Index(['bant_submit', 'business_unit', 'com_reg_ver_win_rate', 'customer_idx',
       'customer_type', 'historical_existing_cnt', 'id_strategic_ver',
       'it_strategic_ver', 'idit_strategic_ver', 'customer_job',
       'lead_desc_length', 'product_category', 'product_subcategory',
       'product_modelname', 'customer_country.1', 'customer_position',
       'response_corporate', 'expected_timeline', 'ver_cus', 'ver_pro',
       'ver_win_rate_x', 'ver_win_ratio_per_bu', 'business_area',
       'business_subarea', 'lead_owner', 'enterprise_Enterprise',
       'enterprise_SMB'],
      dtype='object')

In [4]:

X_submission.columns

Index(['bant_submit', 'business_unit', 'com_reg_ver_win_rate', 'customer_idx',
       'customer_type', 'historical_existing_cnt', 'id_strategic_ver',
       'it_strategic_ver', 'idit_strategic_ver', 'customer_job',
       'lead_desc_length', 'product_category', 'product_subcategory',
       'product_modelname', 'customer_country.1', 'customer_position',
       'response_corporate', 'expected_timeline', 'ver_cus', 'ver_pro',
       'ver_win_rate_x', 'ver_win_ratio_per_bu', 'business_area',
       'business_subarea', 'lead_owner', 'enterprise_Enterprise',
       'enterprise_SMB'],
      dtype='object')

In [5]:
print(len(X_train.columns))
print(len(X_submission.columns))

columns_in_train_not_in_submission = set(X_train.columns) - set(X_submission.columns)

print(columns_in_train_not_in_submission.difference())

27
27
set()


## 2. 데이터 전처리

### 2-2. 학습, 검증 데이터 분리

In [6]:
# Replace infinite values with NaN
train_data.replace([np.inf, -np.inf], np.nan, inplace=True)

# Check for any NaN values in the DataFrame (including those that were originally infinite values)
if train_data.isna().any().any():
    print("DataFrame contains NaN or infinite values.")
    # Optional: Handle NaN values, e.g., by filling with a default value or dropping them
    # df.fillna(0, inplace=True) # Example of filling NaN values with 0
else:
    print("DataFrame does not contain any NaN or infinite values.")

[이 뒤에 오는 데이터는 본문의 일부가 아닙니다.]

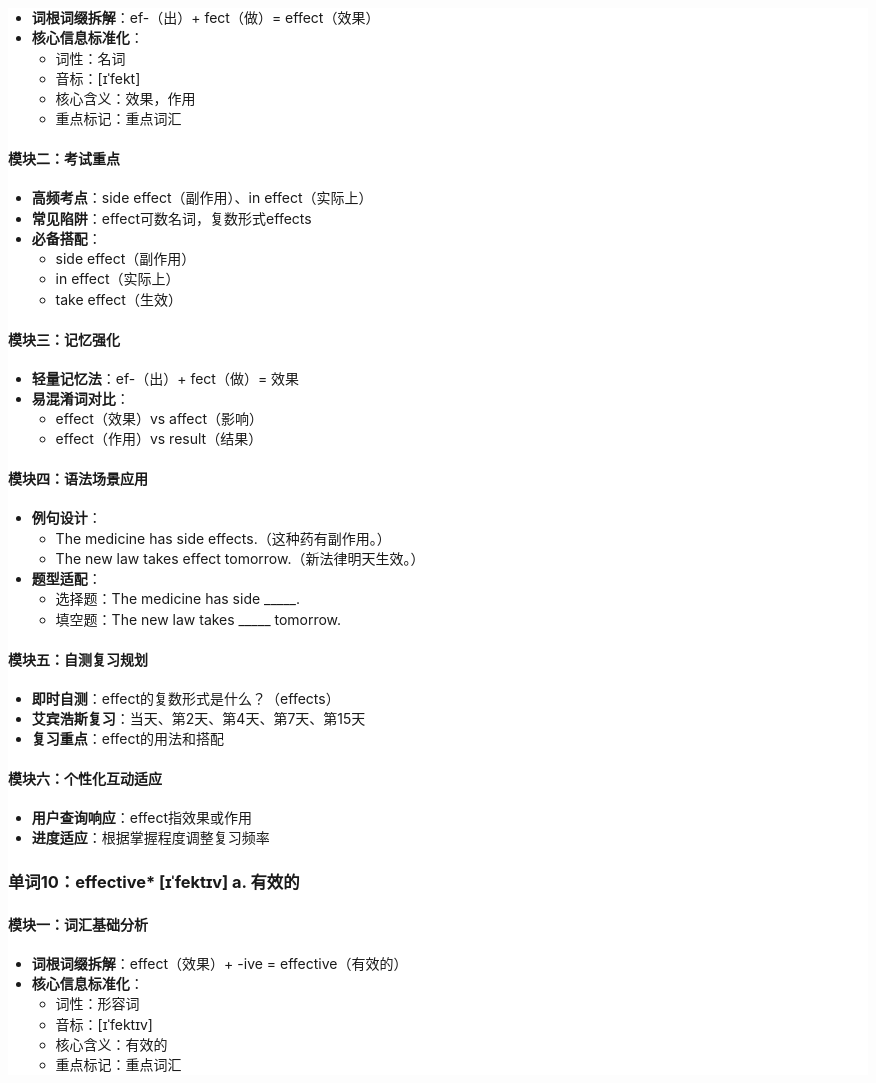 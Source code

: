 - **词根词缀拆解**：ef-（出）+ fect（做）= effect（效果）
- **核心信息标准化**：
  - 词性：名词
  - 音标：[ɪˈfekt]
  - 核心含义：效果，作用
  - 重点标记：重点词汇

#### 模块二：考试重点

- **高频考点**：side effect（副作用）、in effect（实际上）
- **常见陷阱**：effect可数名词，复数形式effects
- **必备搭配**：
  - side effect（副作用）
  - in effect（实际上）
  - take effect（生效）

#### 模块三：记忆强化

- **轻量记忆法**：ef-（出）+ fect（做）= 效果
- **易混淆词对比**：
  - effect（效果）vs affect（影响）
  - effect（作用）vs result（结果）

#### 模块四：语法场景应用

- **例句设计**：
  - The medicine has side effects.（这种药有副作用。）
  - The new law takes effect tomorrow.（新法律明天生效。）
- **题型适配**：
  - 选择题：The medicine has side _____.
  - 填空题：The new law takes _____ tomorrow.

#### 模块五：自测复习规划

- **即时自测**：effect的复数形式是什么？（effects）
- **艾宾浩斯复习**：当天、第2天、第4天、第7天、第15天
- **复习重点**：effect的用法和搭配

#### 模块六：个性化互动适应

- **用户查询响应**：effect指效果或作用
- **进度适应**：根据掌握程度调整复习频率

### 单词10：effective* [ɪˈfektɪv] a. 有效的

#### 模块一：词汇基础分析

- **词根词缀拆解**：effect（效果）+ -ive = effective（有效的）
- **核心信息标准化**：
  - 词性：形容词
  - 音标：[ɪˈfektɪv]
  - 核心含义：有效的
  - 重点标记：重点词汇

DataFrame does not contain any NaN or infinite values.


In [7]:
# Replace infinite values with NaN
submission_data.replace([np.inf, -np.inf], np.nan, inplace=True)

# Check for any NaN values in the DataFrame (including those that were originally infinite values)
if submission_data.isna().any().any():
    print("DataFrame contains NaN or infinite values.")
    # Optional: Handle NaN values, e.g., by filling with a default value or dropping them
    # df.fillna(0, inplace=True) # Example of filling NaN values with 0
else:
    print("DataFrame does not contain any NaN or infinite values.")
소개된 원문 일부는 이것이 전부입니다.